EXERCISE BRIEF
Reproduce each line from the records that holds "done".

[Document images with source code]
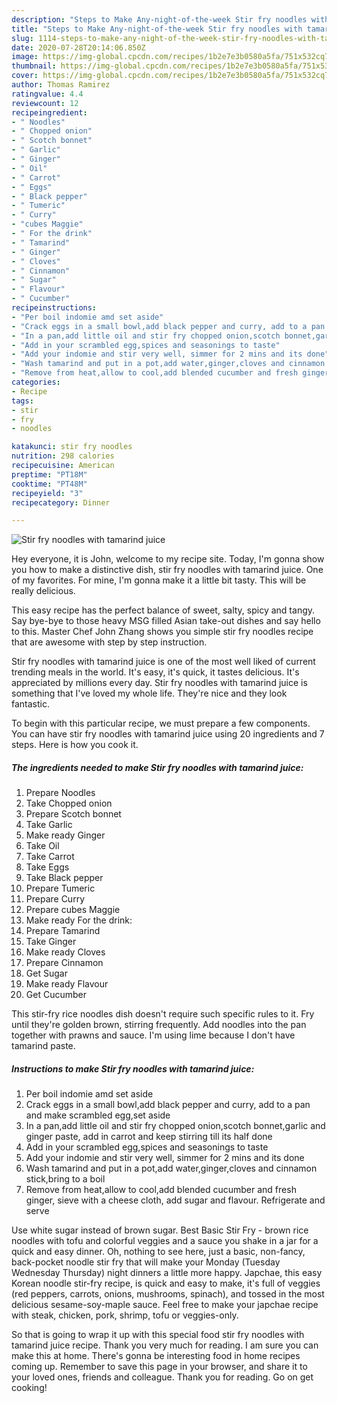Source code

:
 ```yaml
---
description: "Steps to Make Any-night-of-the-week Stir fry noodles with tamarind juice"
title: "Steps to Make Any-night-of-the-week Stir fry noodles with tamarind juice"
slug: 1114-steps-to-make-any-night-of-the-week-stir-fry-noodles-with-tamarind-juice
date: 2020-07-28T20:14:06.850Z
image: https://img-global.cpcdn.com/recipes/1b2e7e3b0580a5fa/751x532cq70/stir-fry-noodles-with-tamarind-juice-recipe-main-photo.jpg
thumbnail: https://img-global.cpcdn.com/recipes/1b2e7e3b0580a5fa/751x532cq70/stir-fry-noodles-with-tamarind-juice-recipe-main-photo.jpg
cover: https://img-global.cpcdn.com/recipes/1b2e7e3b0580a5fa/751x532cq70/stir-fry-noodles-with-tamarind-juice-recipe-main-photo.jpg
author: Thomas Ramirez
ratingvalue: 4.4
reviewcount: 12
recipeingredient:
- " Noodles"
- " Chopped onion"
- " Scotch bonnet"
- " Garlic"
- " Ginger"
- " Oil"
- " Carrot"
- " Eggs"
- " Black pepper"
- " Tumeric"
- " Curry"
- "cubes Maggie"
- " For the drink"
- " Tamarind"
- " Ginger"
- " Cloves"
- " Cinnamon"
- " Sugar"
- " Flavour"
- " Cucumber"
recipeinstructions:
- "Per boil indomie amd set aside"
- "Crack eggs in a small bowl,add black pepper and curry, add to a pan and make scrambled egg,set aside"
- "In a pan,add little oil and stir fry chopped onion,scotch bonnet,garlic and ginger paste, add in carrot and keep stirring till its half done"
- "Add in your scrambled egg,spices and seasonings to taste"
- "Add your indomie and stir very well, simmer for 2 mins and its done"
- "Wash tamarind and put in a pot,add water,ginger,cloves and cinnamon stick,bring to a boil"
- "Remove from heat,allow to cool,add blended cucumber and fresh ginger, sieve with a cheese cloth, add sugar and flavour. Refrigerate and serve"
categories:
- Recipe
tags:
- stir
- fry
- noodles

katakunci: stir fry noodles 
nutrition: 298 calories
recipecuisine: American
preptime: "PT18M"
cooktime: "PT48M"
recipeyield: "3"
recipecategory: Dinner

---
```



![Stir fry noodles with tamarind juice](https://img-global.cpcdn.com/recipes/1b2e7e3b0580a5fa/751x532cq70/stir-fry-noodles-with-tamarind-juice-recipe-main-photo.jpg)

Hey everyone, it is John, welcome to my recipe site. Today, I'm gonna show you how to make a distinctive dish, stir fry noodles with tamarind juice. One of my favorites. For mine, I'm gonna make it a little bit tasty. This will be really delicious.

This easy recipe has the perfect balance of sweet, salty, spicy and tangy. Say bye-bye to those heavy MSG filled Asian take-out dishes and say hello to this. Master Chef John Zhang shows you simple stir fry noodles recipe that are awesome with step by step instruction.

Stir fry noodles with tamarind juice is one of the most well liked of current trending meals in the world. It's easy, it's quick, it tastes delicious. It's appreciated by millions every day. Stir fry noodles with tamarind juice is something that I've loved my whole life. They're nice and they look fantastic.


To begin with this particular recipe, we must prepare a few components. You can have stir fry noodles with tamarind juice using 20 ingredients and 7 steps. Here is how you cook it.

<!--inarticleads1-->

##### The ingredients needed to make Stir fry noodles with tamarind juice:

1. Prepare  Noodles
1. Take  Chopped onion
1. Prepare  Scotch bonnet
1. Take  Garlic
1. Make ready  Ginger
1. Take  Oil
1. Take  Carrot
1. Take  Eggs
1. Take  Black pepper
1. Prepare  Tumeric
1. Prepare  Curry
1. Prepare cubes Maggie
1. Make ready  For the drink:
1. Prepare  Tamarind
1. Take  Ginger
1. Make ready  Cloves
1. Prepare  Cinnamon
1. Get  Sugar
1. Make ready  Flavour
1. Get  Cucumber


This stir-fry rice noodles dish doesn&#39;t require such specific rules to it. Fry until they&#39;re golden brown, stirring frequently. Add noodles into the pan together with prawns and sauce. I&#39;m using lime because I don&#39;t have tamarind paste. 

<!--inarticleads2-->

##### Instructions to make Stir fry noodles with tamarind juice:

1. Per boil indomie amd set aside
1. Crack eggs in a small bowl,add black pepper and curry, add to a pan and make scrambled egg,set aside
1. In a pan,add little oil and stir fry chopped onion,scotch bonnet,garlic and ginger paste, add in carrot and keep stirring till its half done
1. Add in your scrambled egg,spices and seasonings to taste
1. Add your indomie and stir very well, simmer for 2 mins and its done
1. Wash tamarind and put in a pot,add water,ginger,cloves and cinnamon stick,bring to a boil
1. Remove from heat,allow to cool,add blended cucumber and fresh ginger, sieve with a cheese cloth, add sugar and flavour. Refrigerate and serve


Use white sugar instead of brown sugar. Best Basic Stir Fry - brown rice noodles with tofu and colorful veggies and a sauce you shake in a jar for a quick and easy dinner. Oh, nothing to see here, just a basic, non-fancy, back-pocket noodle stir fry that will make your Monday (Tuesday Wednesday Thursday) night dinners a little more happy. Japchae, this easy Korean noodle stir-fry recipe, is quick and easy to make, it&#39;s full of veggies (red peppers, carrots, onions, mushrooms, spinach), and tossed in the most delicious sesame-soy-maple sauce. Feel free to make your japchae recipe with steak, chicken, pork, shrimp, tofu or veggies-only. 

So that is going to wrap it up with this special food stir fry noodles with tamarind juice recipe. Thank you very much for reading. I am sure you can make this at home. There's gonna be interesting food in home recipes coming up. Remember to save this page in your browser, and share it to your loved ones, friends and colleague. Thank you for reading. Go on get cooking!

RESPONSE AREA
- "In a pan,add little oil and stir fry chopped onion,scotch bonnet,garlic and ginger paste, add in carrot and keep stirring till its half done"
- "Add your indomie and stir very well, simmer for 2 mins and its done"
1. In a pan,add little oil and stir fry chopped onion,scotch bonnet,garlic and ginger paste, add in carrot and keep stirring till its half done
1. Add your indomie and stir very well, simmer for 2 mins and its done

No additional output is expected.